Brief: Copy out each line of the data that includes the string "small".

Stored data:
__________

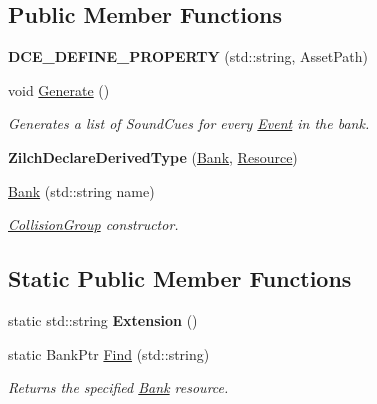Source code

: \subsection*{Public Member Functions}
\begin{DoxyCompactItemize}
\item 
\hypertarget{classDCEngine_1_1Bank_afd76b244ded7d26fe0d197536d9193bb}{{\bfseries D\-C\-E\-\_\-\-D\-E\-F\-I\-N\-E\-\_\-\-P\-R\-O\-P\-E\-R\-T\-Y} (std\-::string, Asset\-Path)}\label{classDCEngine_1_1Bank_afd76b244ded7d26fe0d197536d9193bb}

\item 
\hypertarget{classDCEngine_1_1Bank_a0fd92945984cae8248c2fa85106fcf15}{void \hyperlink{classDCEngine_1_1Bank_a0fd92945984cae8248c2fa85106fcf15}{Generate} ()}\label{classDCEngine_1_1Bank_a0fd92945984cae8248c2fa85106fcf15}

\begin{DoxyCompactList}\small\item\em Generates a list of Sound\-Cues for every \hyperlink{classDCEngine_1_1Event}{Event} in the bank. \end{DoxyCompactList}\item 
\hypertarget{classDCEngine_1_1Bank_aaf783acc5b1ef653f29e54ec52bd3610}{{\bfseries Zilch\-Declare\-Derived\-Type} (\hyperlink{classDCEngine_1_1Bank}{Bank}, \hyperlink{classDCEngine_1_1Resource}{Resource})}\label{classDCEngine_1_1Bank_aaf783acc5b1ef653f29e54ec52bd3610}

\item 
\hypertarget{classDCEngine_1_1Bank_ae83da3f3d70606509782927cf08e227b}{\hyperlink{classDCEngine_1_1Bank_ae83da3f3d70606509782927cf08e227b}{Bank} (std\-::string name)}\label{classDCEngine_1_1Bank_ae83da3f3d70606509782927cf08e227b}

\begin{DoxyCompactList}\small\item\em \hyperlink{classDCEngine_1_1CollisionGroup}{Collision\-Group} constructor. \end{DoxyCompactList}\end{DoxyCompactItemize}
\subsection*{Static Public Member Functions}
\begin{DoxyCompactItemize}
\item 
\hypertarget{classDCEngine_1_1Bank_af4b3d41bd8c66cc9454de552f3b340fc}{static std\-::string {\bfseries Extension} ()}\label{classDCEngine_1_1Bank_af4b3d41bd8c66cc9454de552f3b340fc}

\item 
static Bank\-Ptr \hyperlink{classDCEngine_1_1Bank_a1f4bb03abde770a8a9966ce669c24fdf}{Find} (std\-::string)
\begin{DoxyCompactList}\small\item\em Returns the specified \hyperlink{classDCEngine_1_1Bank}{Bank} resource. \end{DoxyCompactList}\end{DoxyCompactItemize}

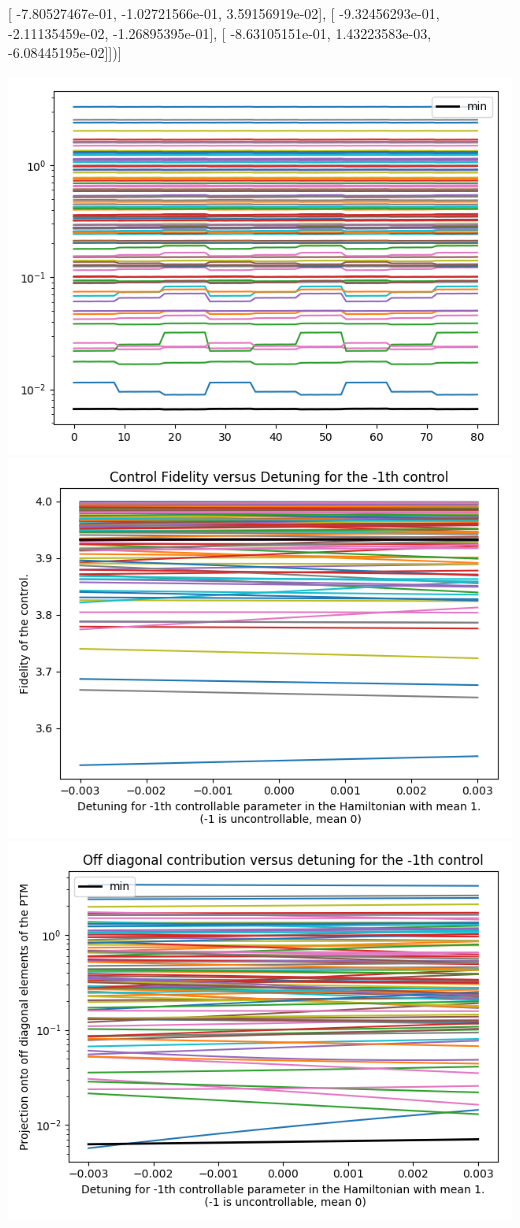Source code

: \documentclass{article}
\begin{document}
       [ -7.80527467e-01,  -1.02721566e-01,   3.59156919e-02],
       [ -9.32456293e-01,  -2.11135459e-02,  -1.26895395e-01],
       [ -8.63105151e-01,   1.43223583e-03,  -6.08445195e-02]])]
\begin{center}
\includegraphics[scale=.9]{report_pickled_controls40/control_dpn_all}
\includegraphics[scale=.9]{control_fid_0}
\includegraphics[scale=.9]{off_diag_0}

\end{center}
\end{document}
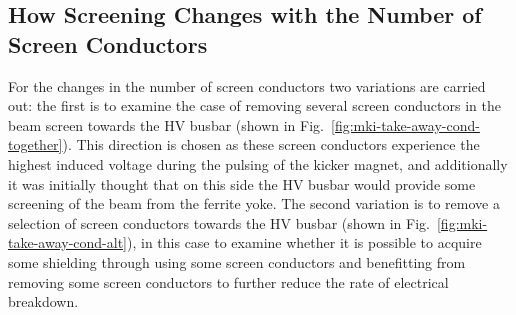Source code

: \subsection{How Screening Changes with the Number of Screen Conductors}

For the changes in the number of screen conductors two variations are carried out: the first is to examine the case of removing several screen conductors in the beam screen towards the HV busbar (shown in Fig.~\ref{fig:mki-take-away-cond-together}). This direction is chosen as these screen conductors experience the highest induced voltage during the pulsing of the kicker magnet, and additionally it was initially thought that on this side the HV busbar would provide some screening of the beam from the ferrite yoke. The second variation is to remove a selection of screen conductors towards the HV busbar (shown in Fig.~\ref{fig:mki-take-away-cond-alt}), in this case to examine whether it is possible to acquire some shielding through using some screen conductors and benefitting from removing some screen conductors to further reduce the rate of electrical breakdown.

__________

Response box:
\begin{DoxyCompactList}\small\item\em Generates a list of Sound\-Cues for every \hyperlink{classDCEngine_1_1Event}{Event} in the bank. \end{DoxyCompactList}\item 
\begin{DoxyCompactList}\small\item\em \hyperlink{classDCEngine_1_1CollisionGroup}{Collision\-Group} constructor. \end{DoxyCompactList}\end{DoxyCompactItemize}
\begin{DoxyCompactList}\small\item\em Returns the specified \hyperlink{classDCEngine_1_1Bank}{Bank} resource. \end{DoxyCompactList}\end{DoxyCompactItemize}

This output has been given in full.